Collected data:
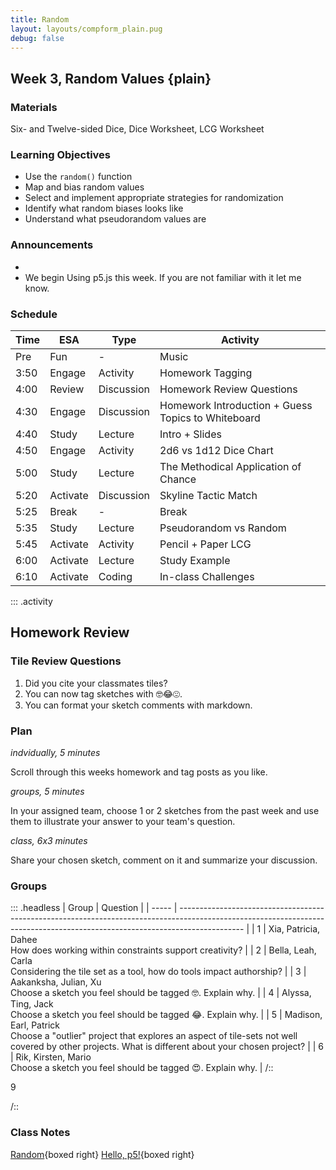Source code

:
 ```yaml
---
title: Random
layout: layouts/compform_plain.pug
debug: false
---
```


## Week 3, Random Values {plain}

### Materials
Six- and Twelve-sided Dice, Dice Worksheet, LCG Worksheet

### Learning Objectives
- Use the `random()` function
- Map and bias random values
- Select and implement appropriate strategies for randomization
- Identify what random biases looks like
- Understand what pseudorandom values are


### Announcements

- 
- We begin Using p5.js this week. If you are not familiar with it let me know.


### Schedule
| Time | ESA      | Type       | Activity                                           |
| ---- | -------- | ---------- | -------------------------------------------------- |
| Pre  | Fun      | -          | Music                                              |
| 3:50 | Engage   | Activity   | Homework Tagging                                   |
| 4:00 | Review   | Discussion | Homework Review Questions                          |
| 4:30 | Engage   | Discussion | Homework Introduction + Guess Topics to Whiteboard |
| 4:40 | Study    | Lecture    | Intro + Slides                                     |
| 4:50 | Engage   | Activity   | 2d6 vs 1d12 Dice Chart                             |
| 5:00 | Study    | Lecture    | The Methodical Application of Chance               |
| 5:20 | Activate | Discussion | Skyline Tactic Match                               |
| 5:25 | Break    | -          | Break                                              |
| 5:35 | Study    | Lecture    | Pseudorandom vs Random                             |
| 5:45 | Activate | Activity   | Pencil + Paper LCG                                 |
| 6:00 | Activate | Lecture    | Study Example                                      |
| 6:10 | Activate | Coding     | In-class Challenges                                |



::: .activity
## Homework Review

### Tile Review Questions

1. Did you cite your classmates tiles?
2. You can now tag sketches with 🤓😂😍. 
3. You can format your sketch comments with markdown.

### Plan
*indvidually, 5 minutes*

Scroll through this weeks homework and tag posts as you like.

*groups, 5 minutes*

In your assigned team, choose 1 or 2 sketches from the past week and use them to illustrate your answer to your team's question.

*class, 6x3 minutes*

Share your chosen sketch, comment on it and summarize your discussion.


### Groups

::: .headless
| Group | Question                                                                                                                                                                     |
| ----- | ---------------------------------------------------------------------------------------------------------------------------------------------------------------------------- |
| 1     | Xia, Patricia, Dahee <br/>How does working within constraints support creativity?                                                                                            |
| 2     | Bella, Leah, Carla <br/>Considering the tile set as a tool, how do tools impact authorship?                                                                                  |
| 3     | Aakanksha, Julian, Xu <br/>Choose a sketch you feel should be tagged 🤓. Explain why.                                                                                        |
| 4     | Alyssa, Ting, Jack <br/>Choose a sketch you feel should be tagged 😂. Explain why.                                                                                           |
| 5     | Madison, Earl, Patrick <br/>Choose a "outlier" project that explores an aspect of tile-sets not well covered by other projects. What is different about your chosen project? |
| 6     | Rik, Kirsten, Mario <br>Choose a sketch you feel should be tagged 😍. Explain why.                                                                                           |
/::

9

/::


### Class Notes

[Random](./index.html){boxed right}
[Hello, p5!](../p5/index.html){boxed right}


<style> 
    .headless thead {
        display: none;
    }
</style>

* Instructions to follow: Please retype the records above exactly, but leave out any pictures.

* Your solution:
Source code

:
 ```yaml
---
title: Random
layout: layouts/compform_plain.pug
debug: false
---
```


## Week 3, Random Values {plain}

### Materials
Six- and Twelve-sided Dice, Dice Worksheet, LCG Worksheet

### Learning Objectives
- Use the `random()` function
- Map and bias random values
- Select and implement appropriate strategies for randomization
- Identify what random biases looks like
- Understand what pseudorandom values are


### Announcements

- 
- We begin Using p5.js this week. If you are not familiar with it let me know.


### Schedule
| Time | ESA      | Type       | Activity                                           |
| ---- | -------- | ---------- | -------------------------------------------------- |
| Pre  | Fun      | -          | Music                                              |
| 3:50 | Engage   | Activity   | Homework Tagging                                   |
| 4:00 | Review   | Discussion | Homework Review Questions                          |
| 4:30 | Engage   | Discussion | Homework Introduction + Guess Topics to Whiteboard |
| 4:40 | Study    | Lecture    | Intro + Slides                                     |
| 4:50 | Engage   | Activity   | 2d6 vs 1d12 Dice Chart                             |
| 5:00 | Study    | Lecture    | The Methodical Application of Chance               |
| 5:20 | Activate | Discussion | Skyline Tactic Match                               |
| 5:25 | Break    | -          | Break                                              |
| 5:35 | Study    | Lecture    | Pseudorandom vs Random                             |
| 5:45 | Activate | Activity   | Pencil + Paper LCG                                 |
| 6:00 | Activate | Lecture    | Study Example                                      |
| 6:10 | Activate | Coding     | In-class Challenges                                |



::: .activity
## Homework Review

### Tile Review Questions

1. Did you cite your classmates tiles?
2. You can now tag sketches with 🤓😂😍. 
3. You can format your sketch comments with markdown.

### Plan
*indvidually, 5 minutes*

Scroll through this weeks homework and tag posts as you like.

*groups, 5 minutes*

In your assigned team, choose 1 or 2 sketches from the past week and use them to illustrate your answer to your team's question.

*class, 6x3 minutes*

Share your chosen sketch, comment on it and summarize your discussion.


### Groups

::: .headless
| Group | Question                                                                                                                                                                     |
| ----- | ---------------------------------------------------------------------------------------------------------------------------------------------------------------------------- |
| 1     | Xia, Patricia, Dahee <br/>How does working within constraints support creativity?                                                                                            |
| 2     | Bella, Leah, Carla <br/>Considering the tile set as a tool, how do tools impact authorship?                                                                                  |
| 3     | Aakanksha, Julian, Xu <br/>Choose a sketch you feel should be tagged 🤓. Explain why.                                                                                        |
| 4     | Alyssa, Ting, Jack <br/>Choose a sketch you feel should be tagged 😂. Explain why.                                                                                           |
| 5     | Madison, Earl, Patrick <br/>Choose a "outlier" project that explores an aspect of tile-sets not well covered by other projects. What is different about your chosen project? |
| 6     | Rik, Kirsten, Mario <br>Choose a sketch you feel should be tagged 😍. Explain why.                                                                                           |
/::

9

/::


### Class Notes

[Random](./index.html){boxed right}
[Hello, p5!](../p5/index.html){boxed right}


<style> 
    .headless thead {
        display: none;
    }
</style>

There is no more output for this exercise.